Avant de quitter Venise, Canova avait mis la dernière main à un groupe Dédale et Icare, dont le plâtre était resté dans son atelier. Il arrivait à Rome, tout frémissant d’ardente curiosité. Les journées lui étaient trop courtes pour tout ce qu’il voulait voir, dessiner, admirer. Ses carnets se couvraient de croquis. Les chevaux des Dioscures le remplissaient d’admiration. Il écrivait, dans son joli et zézayant dialecte vénitien : « Dixeme come se podaria far per no dormir tre ani ! » De Rome, il s’échappait à l’improviste pour de rapides excursions à Naples, à Herculanum, à l’impareggiabile museo di Portici. En 1781, il s’établissait définitivement dans la Ville Eternelle.

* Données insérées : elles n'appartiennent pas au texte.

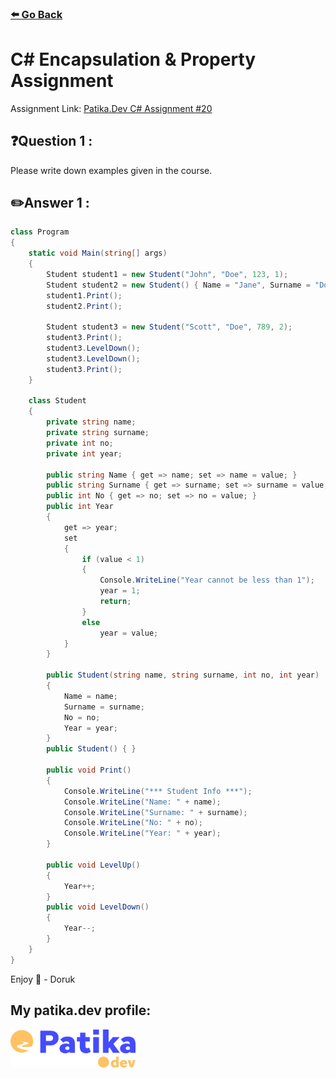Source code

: ### [⬅️ Go Back](../../README.md)

# C# Encapsulation & Property Assignment

Assignment Link: [Patika.Dev C# Assignment #20](https://app.patika.dev/courses/csharp-101/3-encapsulation-ve-property-kavrami)

## ❓Question 1 :

Please write down examples given in the course.

## ✏️Answer 1 :

```c#
class Program
{
    static void Main(string[] args)
    {
        Student student1 = new Student("John", "Doe", 123, 1);
        Student student2 = new Student() { Name = "Jane", Surname = "Doe", No = 456, Year = 2 };
        student1.Print();
        student2.Print();

        Student student3 = new Student("Scott", "Doe", 789, 2);
        student3.Print();
        student3.LevelDown();
        student3.LevelDown();
        student3.Print();
    }

    class Student
    {
        private string name;
        private string surname;
        private int no;
        private int year;

        public string Name { get => name; set => name = value; }
        public string Surname { get => surname; set => surname = value; }
        public int No { get => no; set => no = value; }
        public int Year
        {
            get => year;
            set
            {
                if (value < 1)
                {
                    Console.WriteLine("Year cannot be less than 1");
                    year = 1;
                    return;
                }
                else
                    year = value;
            }
        }

        public Student(string name, string surname, int no, int year)
        {
            Name = name;
            Surname = surname;
            No = no;
            Year = year;
        }
        public Student() { }

        public void Print()
        {
            Console.WriteLine("*** Student Info ***");
            Console.WriteLine("Name: " + name);
            Console.WriteLine("Surname: " + surname);
            Console.WriteLine("No: " + no);
            Console.WriteLine("Year: " + year);
        }

        public void LevelUp()
        {
            Year++;
        }
        public void LevelDown()
        {
            Year--;
        }
    }
}
```

Enjoy 🚀 - Doruk

## My patika.dev profile:

<a href="https://app.patika.dev/kaolin"><img src="../../assets/newPatikaLogo.svg" width=200/></a>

Elle était alors toute bruissante de théories, de discussions, de professions de foi esthétiques. David, qui n’y était arrivé que plein de résistance, décidé à ne pas se laisser prendre par l’antique « qui ne remue pas, » allait être converti par Quatremère de Quincy lui-même au cours d’un voyage à Pompéi, et se proclamer bruyamment « romain » avec les Horaces, en attendant de s’efforcer à devenir « grec » avec les Sabines… quitte heureusement à rester tout simplement français avec ses admirables portraits... Seul Prud’hon, l’enfant rêveur de Cluny, pensionnaire à Rome des Etats de Bourgogne, « assourdi » par le bruit grinçant des théories à perte d’haleine et des dissertations des cénacles où sévissait et « bombynait, » — comme la chimœra in vacuo des scolastiques raillés par Rabelais, — la raison raisonnante, allait chercher à Florence, à Parme, à Milan, un refuge auprès du Corrège et de Léonard, ses dieux... Mais la grâce prud’honienne et la grâce canovienne s’étaient d’abord attirées, comprises, et une amitié s’était ébauchée entre les deux artistes.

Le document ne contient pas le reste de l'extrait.